Delmedigo, Joseph Solomon
DELMEDIGO, JOSEPH SOLOMON
DELMEDIGO, JOSEPH SOLOMON (1591–1655), rabbi, philosopher, mathematician, and astronomer; also known as Joseph Solomon Rofe acronym YashaR ) of Candia (Crete). A writer of extensive Jewish and secular learning and of encyclopedic range, he is the author of works whose number is estimated by some authorities at 30, by others at over 60. A member of a distinguished scholarly family, he was the son of Elijah Delmedigo, rabbi in Candia. In accordance with the family tradition, he was given a thorough Jewish and classical education. At the age of 15, he was admitted to the University of Padua, where he studied astronomy and mathematics under Galileo, and also medicine and philosophy, at the same time continuing his Jewish studies. While at Padua, he frequently visited Leone *Modena of the neighboring city of Venice, who, it appears, exercised a lasting influence on him.
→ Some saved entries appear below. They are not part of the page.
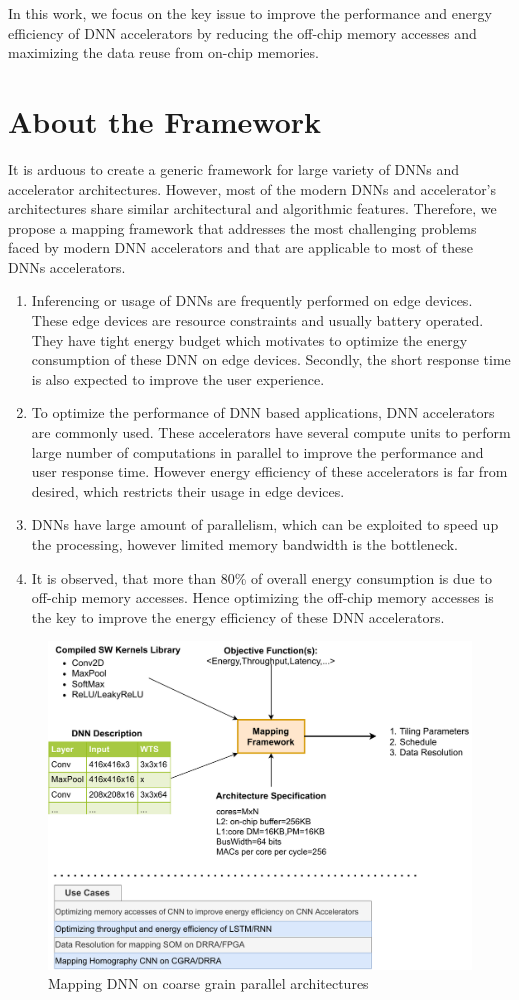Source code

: \documentclass[a4paper,10pt]{article}
\begin{document}
In this work, we focus on the key issue to improve the performance and energy efficiency of DNN accelerators by reducing the off-chip memory accesses and maximizing the data reuse from on-chip memories.

\section{About the Framework}
It is arduous to create a generic framework for large variety of DNNs and accelerator architectures. However, most of the modern DNNs and accelerator's architectures share similar architectural and algorithmic features. Therefore, we propose a mapping framework that addresses the most challenging problems faced by modern DNN accelerators and that are applicable to most of these DNNs accelerators.
\begin{enumerate}
	\item Inferencing or usage of DNNs are frequently performed on edge devices. These edge devices  are resource constraints and usually battery operated. They have tight energy budget which motivates to optimize the energy consumption of these DNN on edge devices. Secondly, the short response time is also expected to improve the user experience.
   \item To optimize the performance of DNN based applications, DNN accelerators are commonly used. These accelerators have several compute units to perform large number of computations in parallel to improve the performance and user response time. However energy efficiency of these accelerators is far from desired, which restricts their usage in edge devices.
   \item DNNs have large amount of parallelism, which can be exploited to speed up the processing, however limited memory bandwidth is the bottleneck. 
   \item It is observed, that more than 80\% of overall energy consumption is due to off-chip memory accesses. Hence optimizing the off-chip memory accesses is the key to improve the energy efficiency of these DNN accelerators.
\end{enumerate}
\begin{figure}[ht]
	\centering
	\includegraphics[width=0.7\linewidth]{./images/blockDiagram}
	\caption{Mapping DNN on coarse grain parallel architectures}
	\label{fig:introduction}
\end{figure}
\end{document}
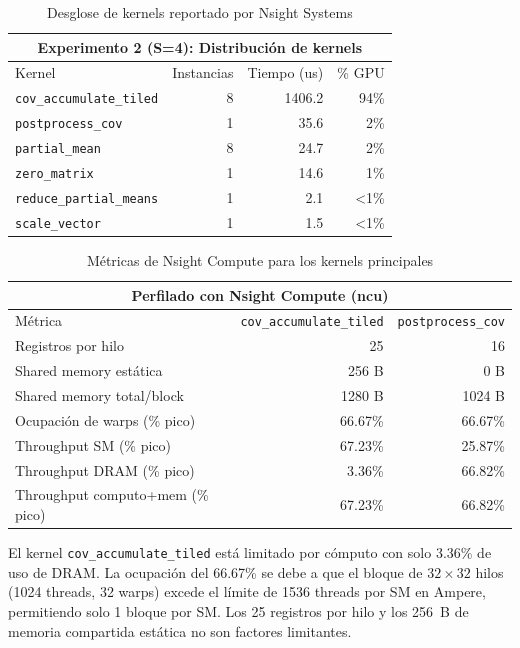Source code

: \documentclass[12pt,a4paper]{article}
\begin{document}
\begin{table}[H]
\centering
\begin{tabular}{lrrr}
\toprule
\multicolumn{4}{c}{\textbf{Experimento 2 (S=4): Distribuci\'on de kernels}} \\
\midrule
Kernel & Instancias & Tiempo (us) & \% GPU \\
\midrule
\texttt{cov\_accumulate\_tiled} & 8 & 1406.2 & 94\% \\
\texttt{postprocess\_cov}         & 1 & 35.6   &  2\% \\
\texttt{partial\_mean}            & 8 & 24.7   &  2\% \\
\texttt{zero\_matrix}             & 1 & 14.6   &  1\% \\
\texttt{reduce\_partial\_means}   & 1 & 2.1    & <1\% \\
\texttt{scale\_vector}            & 1 & 1.5    & <1\% \\
\bottomrule
\end{tabular}
\caption{Desglose de kernels reportado por Nsight Systems}
\end{table}

\begin{table}[H]
\centering
\begin{tabular}{lrr}
\toprule
\multicolumn{3}{c}{\textbf{Perfilado con Nsight Compute (ncu)}} \\
\midrule
Métrica & \texttt{cov\_accumulate\_tiled} & \texttt{postprocess\_cov} \\
\midrule
Registros por hilo & 25 & 16 \\
Shared memory estática & 256 B & 0 B \\
Shared memory total/block & 1280 B & 1024 B \\
Ocupación de warps (\% pico) & 66.67\% & 66.67\% \\
Throughput SM (\% pico) & 67.23\% & 25.87\% \\
Throughput DRAM (\% pico) & 3.36\% & 66.82\% \\
Throughput computo+mem (\% pico) & 67.23\% & 66.82\% \\
\bottomrule
\end{tabular}
\caption{Métricas de Nsight Compute para los kernels principales}
\end{table}

El kernel \texttt{cov\_accumulate\_tiled} está limitado por cómputo con solo
3.36\% de uso de DRAM. La ocupación del 66.67\% se debe a que el bloque de
$32\times32$ hilos (1024 threads, 32 warps) excede el límite de 1536 threads por SM
en Ampere, permitiendo solo 1 bloque por SM. Los 25 registros por hilo y los 256~B
de memoria compartida estática no son factores limitantes.
\end{document}

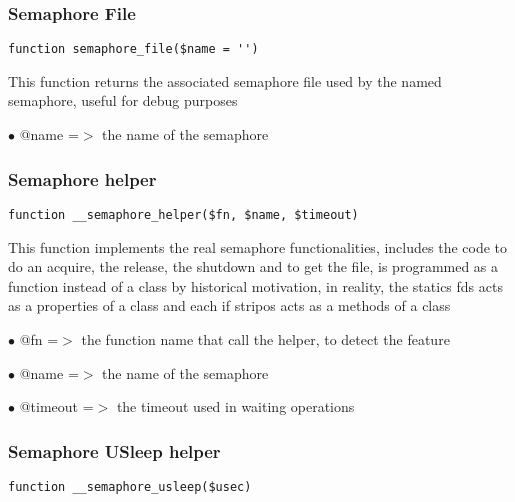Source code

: \documentclass[a4paper]{article}
\begin{document}
\hypertarget{toc207}{}
\subsubsection{Semaphore File}

\begin{lstlisting}
function semaphore_file($name = '')
\end{lstlisting}

This function returns the associated semaphore file used by the
named semaphore, useful for debug purposes

\begin{compactitem}
\item[\color{myblue}$\bullet$] @name =$>$ the name of the semaphore
\end{compactitem}

\hypertarget{toc208}{}
\subsubsection{Semaphore helper}

\begin{lstlisting}
function __semaphore_helper($fn, $name, $timeout)
\end{lstlisting}

This function implements the real semaphore functionalities, includes
the code to do an acquire, the release, the shutdown and to get the
file, is programmed as a function instead of a class by historical
motivation, in reality, the statics fds acts as a properties of a
class and each if stripos acts as a methods of a class

\begin{compactitem}
\item[\color{myblue}$\bullet$] @fn      =$>$ the function name that call the helper, to detect the feature
\item[\color{myblue}$\bullet$] @name    =$>$ the name of the semaphore
\item[\color{myblue}$\bullet$] @timeout =$>$ the timeout used in waiting operations
\end{compactitem}

\hypertarget{toc209}{}
\subsubsection{Semaphore USleep helper}

\begin{lstlisting}
function __semaphore_usleep($usec)
\end{lstlisting}
\end{document}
In 1613, he completed his studies at the University of Padua, and returned to Crete, where he began to practice medicine. From notes which he compiled during this period, he later began to compose his encyclopedic work Ya'ar Levanon ("Forest of Lebanon"), which he never brought to completion. In all likelihood he married in Candia, but there are indications that it was not a happy marriage. He soon found Candia too confining and left his homeland, never to return. Throughout his travels, he encountered misunderstanding and embitterment, since his ideas on the popularization of scientific knowledge aroused opposition and enmity.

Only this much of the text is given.